I need every line that includes the word "wastebook" copied from the material.
· · · · ·
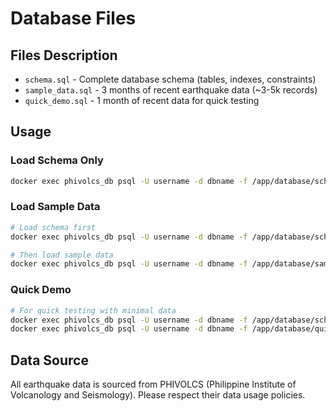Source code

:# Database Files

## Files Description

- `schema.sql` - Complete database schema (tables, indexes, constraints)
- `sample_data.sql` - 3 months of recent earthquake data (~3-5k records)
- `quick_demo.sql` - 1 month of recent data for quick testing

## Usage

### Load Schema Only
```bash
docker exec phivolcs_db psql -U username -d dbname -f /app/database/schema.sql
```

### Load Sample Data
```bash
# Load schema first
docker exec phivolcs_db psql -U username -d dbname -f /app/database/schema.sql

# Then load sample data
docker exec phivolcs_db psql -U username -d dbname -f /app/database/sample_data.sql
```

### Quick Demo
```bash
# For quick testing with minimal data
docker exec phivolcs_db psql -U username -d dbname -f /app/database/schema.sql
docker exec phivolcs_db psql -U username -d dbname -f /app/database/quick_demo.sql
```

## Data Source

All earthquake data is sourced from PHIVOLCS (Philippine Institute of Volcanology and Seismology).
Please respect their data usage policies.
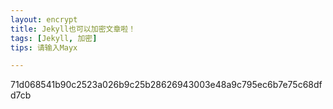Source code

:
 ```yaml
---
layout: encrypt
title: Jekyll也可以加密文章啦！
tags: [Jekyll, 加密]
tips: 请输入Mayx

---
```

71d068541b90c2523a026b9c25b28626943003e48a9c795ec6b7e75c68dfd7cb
· · · · ·
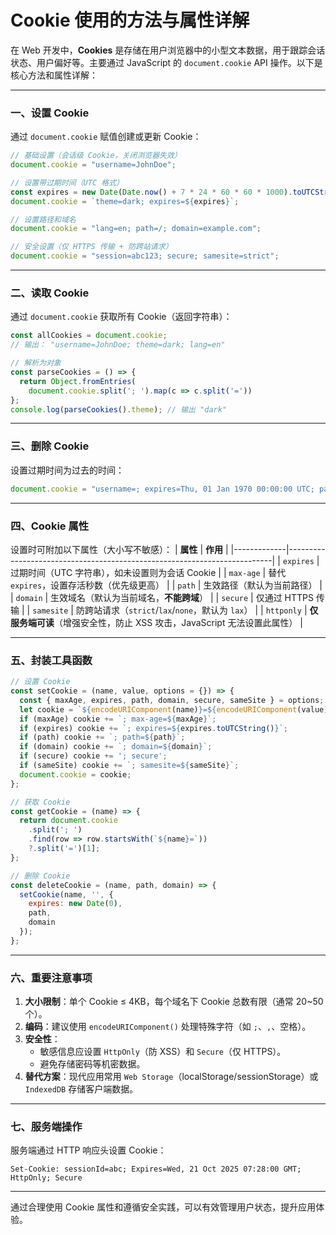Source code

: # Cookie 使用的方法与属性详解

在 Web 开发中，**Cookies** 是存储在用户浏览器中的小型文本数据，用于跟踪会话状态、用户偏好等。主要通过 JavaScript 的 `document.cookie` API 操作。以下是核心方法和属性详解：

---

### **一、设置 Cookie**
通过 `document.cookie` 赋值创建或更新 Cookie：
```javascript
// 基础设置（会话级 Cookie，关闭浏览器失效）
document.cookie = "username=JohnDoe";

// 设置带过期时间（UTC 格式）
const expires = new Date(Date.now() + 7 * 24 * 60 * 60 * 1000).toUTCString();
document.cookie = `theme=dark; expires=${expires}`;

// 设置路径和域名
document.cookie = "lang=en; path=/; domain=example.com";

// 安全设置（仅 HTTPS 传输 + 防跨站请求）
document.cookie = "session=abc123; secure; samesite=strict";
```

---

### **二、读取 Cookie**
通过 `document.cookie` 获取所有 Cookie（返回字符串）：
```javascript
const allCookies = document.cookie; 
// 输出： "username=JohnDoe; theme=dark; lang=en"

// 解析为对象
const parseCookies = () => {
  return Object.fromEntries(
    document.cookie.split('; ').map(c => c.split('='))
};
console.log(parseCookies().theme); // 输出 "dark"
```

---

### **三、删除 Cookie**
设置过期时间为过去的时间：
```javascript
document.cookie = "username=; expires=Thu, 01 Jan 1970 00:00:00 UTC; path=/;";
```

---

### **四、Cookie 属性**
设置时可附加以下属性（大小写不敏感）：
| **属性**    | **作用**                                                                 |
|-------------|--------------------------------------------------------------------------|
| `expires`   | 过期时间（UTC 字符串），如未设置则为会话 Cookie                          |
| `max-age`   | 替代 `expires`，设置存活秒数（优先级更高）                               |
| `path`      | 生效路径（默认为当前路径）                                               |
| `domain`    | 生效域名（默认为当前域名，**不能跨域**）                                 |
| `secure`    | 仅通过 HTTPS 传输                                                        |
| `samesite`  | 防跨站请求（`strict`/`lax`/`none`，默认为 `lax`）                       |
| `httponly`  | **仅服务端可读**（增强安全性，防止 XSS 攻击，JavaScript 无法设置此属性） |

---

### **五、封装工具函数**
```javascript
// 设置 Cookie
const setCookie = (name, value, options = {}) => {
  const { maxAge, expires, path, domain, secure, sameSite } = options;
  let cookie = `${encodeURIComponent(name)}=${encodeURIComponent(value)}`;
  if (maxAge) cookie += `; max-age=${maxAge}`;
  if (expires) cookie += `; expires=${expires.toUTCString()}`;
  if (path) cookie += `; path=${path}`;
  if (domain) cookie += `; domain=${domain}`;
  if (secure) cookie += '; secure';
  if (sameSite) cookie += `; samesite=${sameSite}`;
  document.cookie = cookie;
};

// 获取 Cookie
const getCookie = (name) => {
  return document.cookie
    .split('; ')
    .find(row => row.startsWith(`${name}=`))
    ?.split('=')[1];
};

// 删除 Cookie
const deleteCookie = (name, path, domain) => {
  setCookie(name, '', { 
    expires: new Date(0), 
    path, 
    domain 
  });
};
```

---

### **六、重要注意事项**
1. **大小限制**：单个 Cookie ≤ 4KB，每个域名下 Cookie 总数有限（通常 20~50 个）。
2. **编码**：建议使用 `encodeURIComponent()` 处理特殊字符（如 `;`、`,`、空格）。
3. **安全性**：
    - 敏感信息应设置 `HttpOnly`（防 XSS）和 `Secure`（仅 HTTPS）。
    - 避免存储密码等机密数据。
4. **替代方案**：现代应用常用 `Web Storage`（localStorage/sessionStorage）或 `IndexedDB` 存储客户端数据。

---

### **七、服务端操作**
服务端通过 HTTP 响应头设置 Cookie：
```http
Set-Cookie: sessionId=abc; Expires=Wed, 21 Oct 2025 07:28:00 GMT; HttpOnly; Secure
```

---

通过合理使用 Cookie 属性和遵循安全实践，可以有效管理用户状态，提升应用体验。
· · · · ·
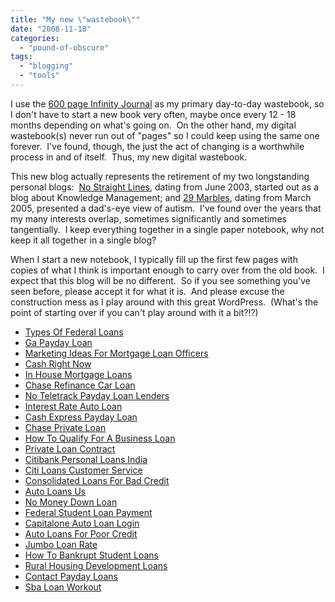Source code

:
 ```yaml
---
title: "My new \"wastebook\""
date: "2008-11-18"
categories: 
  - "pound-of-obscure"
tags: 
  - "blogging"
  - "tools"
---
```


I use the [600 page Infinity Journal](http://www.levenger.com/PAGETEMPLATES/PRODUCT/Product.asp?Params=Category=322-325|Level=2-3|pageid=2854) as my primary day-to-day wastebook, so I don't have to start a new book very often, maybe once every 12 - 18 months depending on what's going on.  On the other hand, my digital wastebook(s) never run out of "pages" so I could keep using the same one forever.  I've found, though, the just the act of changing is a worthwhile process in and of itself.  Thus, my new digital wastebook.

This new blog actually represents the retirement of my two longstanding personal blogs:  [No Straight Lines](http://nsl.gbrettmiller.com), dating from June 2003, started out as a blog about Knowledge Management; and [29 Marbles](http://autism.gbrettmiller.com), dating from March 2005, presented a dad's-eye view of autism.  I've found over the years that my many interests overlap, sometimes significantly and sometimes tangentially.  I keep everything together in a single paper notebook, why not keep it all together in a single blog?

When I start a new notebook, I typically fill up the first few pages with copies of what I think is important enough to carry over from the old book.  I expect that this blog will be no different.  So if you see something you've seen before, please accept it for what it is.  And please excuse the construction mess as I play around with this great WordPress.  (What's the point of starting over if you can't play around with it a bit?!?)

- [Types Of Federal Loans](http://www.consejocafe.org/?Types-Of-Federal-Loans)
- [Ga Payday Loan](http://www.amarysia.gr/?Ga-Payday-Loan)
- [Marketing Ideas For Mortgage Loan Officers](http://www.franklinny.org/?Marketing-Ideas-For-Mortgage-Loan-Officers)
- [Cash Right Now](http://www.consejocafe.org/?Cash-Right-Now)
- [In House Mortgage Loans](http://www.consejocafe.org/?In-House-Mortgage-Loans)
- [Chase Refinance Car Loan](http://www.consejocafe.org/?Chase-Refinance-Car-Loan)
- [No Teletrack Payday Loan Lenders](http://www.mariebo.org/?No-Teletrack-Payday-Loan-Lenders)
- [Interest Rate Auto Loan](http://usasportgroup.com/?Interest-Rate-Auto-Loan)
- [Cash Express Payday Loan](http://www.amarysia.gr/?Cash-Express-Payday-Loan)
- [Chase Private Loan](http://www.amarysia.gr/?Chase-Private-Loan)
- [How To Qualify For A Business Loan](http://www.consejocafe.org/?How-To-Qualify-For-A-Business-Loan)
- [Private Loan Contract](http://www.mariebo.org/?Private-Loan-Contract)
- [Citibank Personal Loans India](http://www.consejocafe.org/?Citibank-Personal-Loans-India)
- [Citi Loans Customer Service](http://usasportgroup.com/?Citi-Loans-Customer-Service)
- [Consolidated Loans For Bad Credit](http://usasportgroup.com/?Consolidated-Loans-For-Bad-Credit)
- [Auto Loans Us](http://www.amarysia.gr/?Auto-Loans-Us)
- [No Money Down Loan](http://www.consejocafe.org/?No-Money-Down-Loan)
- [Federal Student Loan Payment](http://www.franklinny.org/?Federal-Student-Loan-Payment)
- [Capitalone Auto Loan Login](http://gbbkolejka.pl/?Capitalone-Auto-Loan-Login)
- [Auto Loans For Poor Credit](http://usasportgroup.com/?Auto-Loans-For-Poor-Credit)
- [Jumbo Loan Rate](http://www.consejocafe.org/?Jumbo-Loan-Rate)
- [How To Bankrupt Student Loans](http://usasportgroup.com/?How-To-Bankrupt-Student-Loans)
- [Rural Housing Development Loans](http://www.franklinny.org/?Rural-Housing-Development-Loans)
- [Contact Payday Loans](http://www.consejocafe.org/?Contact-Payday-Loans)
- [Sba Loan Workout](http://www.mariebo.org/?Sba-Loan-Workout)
· · · · ·
> [Written response]
title: "My new \"wastebook\""
I use the [600 page Infinity Journal](http://www.levenger.com/PAGETEMPLATES/PRODUCT/Product.asp?Params=Category=322-325|Level=2-3|pageid=2854) as my primary day-to-day wastebook, so I don't have to start a new book very often, maybe once every 12 - 18 months depending on what's going on.  On the other hand, my digital wastebook(s) never run out of "pages" so I could keep using the same one forever.  I've found, though, the just the act of changing is a worthwhile process in and of itself.  Thus, my new digital wastebook.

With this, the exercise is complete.